▶ [About this task]: Skip the pictures and give back the rest of the listing exactly.

____________

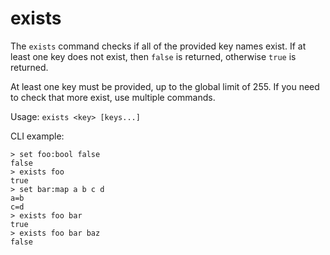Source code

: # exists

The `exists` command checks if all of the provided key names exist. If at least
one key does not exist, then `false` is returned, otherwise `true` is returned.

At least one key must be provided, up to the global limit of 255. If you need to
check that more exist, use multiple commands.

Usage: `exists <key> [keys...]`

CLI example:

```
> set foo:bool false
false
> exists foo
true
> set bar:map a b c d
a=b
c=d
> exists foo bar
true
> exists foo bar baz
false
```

____________

▶ [Result of this task]:
Source code

: # exists

The `exists` command checks if all of the provided key names exist. If at least
one key does not exist, then `false` is returned, otherwise `true` is returned.

At least one key must be provided, up to the global limit of 255. If you need to
check that more exist, use multiple commands.

Usage: `exists <key> [keys...]`

CLI example:

```
> set foo:bool false
false
> exists foo
true
> set bar:map a b c d
a=b
c=d
> exists foo bar
true
> exists foo bar baz
false
```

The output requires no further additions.